Fast-forward to now, our modern plate stacked with papery salumi and other hard sausages, hams, little pots of rillettes, slices of terrines, pâté and confit. The smoke — and the salt, discovered as a pork preservative a bit later — are still in use, but the process has been shaped and transformed by countless hands throughout history (especially French, Spanish, German and Italian history).
The Roman Empire helped it along, taking an interest in adjusting salt content for flavor, and as populations grew, preserved meat became a measure of one's wealth. If you had a giant, well-stocked dry cellar, you were kind of a big deal; you might even have a garde manger hanging around keeping tabs on the meat.
It was really the French in the Middle Ages who took the reins of flavor adjustments. The first wave of what we think of as charcuterie — the word derives from chair (flesh) and cuit (cooked) — was born when the French separated the butchers from the charcutiers, the guys who did the smoking, pickling, salting or curing.
Different varieties of meatloaf, sausage and pâté started cropping up as the charcutiers got competitive and wanted to differentiate themselves. Then those processes spread and changed again: new taste buds, new products. In Germany, it was frankfurters; in Italy, salami and bologna; in Spain, chorizo and jamón. And then, with the migration from Europe to the United States, Pennsylvania's sausages and Virginia's famous cured and smoked hams became emblematic of what would become American charcuterie.
Of course, at this point, there's a lot you can't do with charcuterie legally in the United States. Meat sitting out in the breeze for months just doesn't fly with the Food and Drug Administration. Licensed facilities, refrigeration and packaging are the rules of the game now — the rules created for industrial food production — and going back to the centuries-old preparations, despite its proven efficacy, simply can't be done if the goal is market-ready salami. It's frustrating to a lot of chefs who want to explore the history of their craft, not to mention to the farmstead butchers who supply them and the diners who enjoy their food.
You can get great charcuterie in Richmond, though, despite the slate of rules. Belmont Butchery's (15 N. Belmont Ave.) and Salt Pork's (at farmers markets around town) bacon, prosciutto, hams and sausage are unparalleled feats of cured meatiness, and chef Joe Sparatta at Heritage (1627 W. Main St.) makes magic happen not only with the meat he orders, but with the fat, too.

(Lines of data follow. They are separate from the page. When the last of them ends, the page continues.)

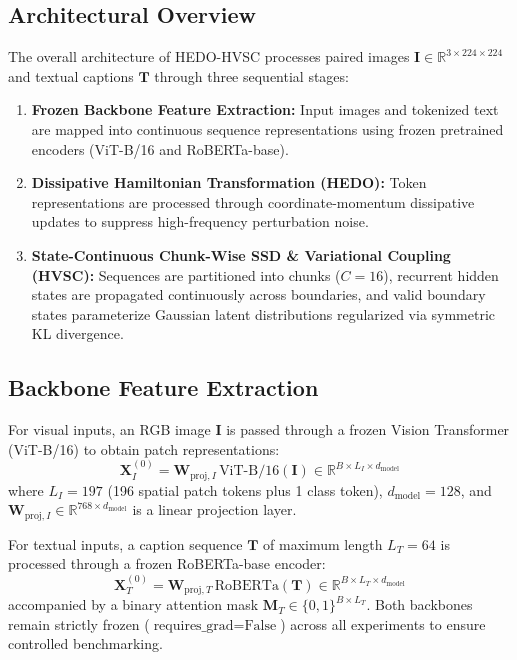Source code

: \documentclass[11pt,journal,onecolumn,draftcls]{IEEEtran}
\begin{document}
\subsection{Architectural Overview}
The overall architecture of HEDO-HVSC processes paired images $\mathbf{I} \in \mathbb{R}^{3 \times 224 \times 224}$ and textual captions $\mathbf{T}$ through three sequential stages:
\begin{enumerate}
    \item \textbf{Frozen Backbone Feature Extraction:} Input images and tokenized text are mapped into continuous sequence representations using frozen pretrained encoders (ViT-B/16 and RoBERTa-base).
    \item \textbf{Dissipative Hamiltonian Transformation (HEDO):} Token representations are processed through coordinate-momentum dissipative updates to suppress high-frequency perturbation noise.
    \item \textbf{State-Continuous Chunk-Wise SSD \& Variational Coupling (HVSC):} Sequences are partitioned into chunks ($C=16$), recurrent hidden states are propagated continuously across boundaries, and valid boundary states parameterize Gaussian latent distributions regularized via symmetric KL divergence.
\end{enumerate}

\subsection{Backbone Feature Extraction}
For visual inputs, an RGB image $\mathbf{I}$ is passed through a frozen Vision Transformer (ViT-B/16) to obtain patch representations:
\begin{equation}
\mathbf{X}_I^{(0)} = \mathbf{W}_{\text{proj}, I} \, \text{ViT-B/16}(\mathbf{I}) \in \mathbb{R}^{B \times L_I \times d_{\text{model}}}
\end{equation}
where $L_I = 197$ (196 spatial patch tokens plus 1 class token), $d_{\text{model}} = 128$, and $\mathbf{W}_{\text{proj}, I} \in \mathbb{R}^{768 \times d_{\text{model}}}$ is a linear projection layer.

For textual inputs, a caption sequence $\mathbf{T}$ of maximum length $L_T = 64$ is processed through a frozen RoBERTa-base encoder:
\begin{equation}
\mathbf{X}_T^{(0)} = \mathbf{W}_{\text{proj}, T} \, \text{RoBERTa}(\mathbf{T}) \in \mathbb{R}^{B \times L_T \times d_{\text{model}}}
\end{equation}
accompanied by a binary attention mask $\mathbf{M}_T \in \{0, 1\}^{B \times L_T}$. Both backbones remain strictly frozen ($\text{requires\_grad} = \text{False}$) across all experiments to ensure controlled benchmarking.
\end{document}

"When I get half a pig, I take off the leaf lard, a dense fat that protects the kidneys, and render it with aromatics — bay, peppercorns, garlic," says Sparatta. "Then I strain and chill it, add more aromatics and whip it like butter. It's incredible, and it's instant gratification, which is unusual in charcuterie because so much of it takes a very long time."
Sparatta also tweaks flavor profiles to great success; kimchi coppa and Moroccan-spiced lomo are frequently in the lineup. And he embraces the fact that charcuterie is no longer pig-centric. Sumac, curry and fennel pollen lace his recent sausage made from camel, and working with antelope resulted in a rich, lean, red bresaola. "The process of getting a whole animal and using all of the parts is inspiring," he says. "I want to utilize everything — I don't want to waste it. And that makes it all the more fun to experiment."
The most fun, however, is being on the receiving end of those experiments — and not having to hunt down dinner with a spear.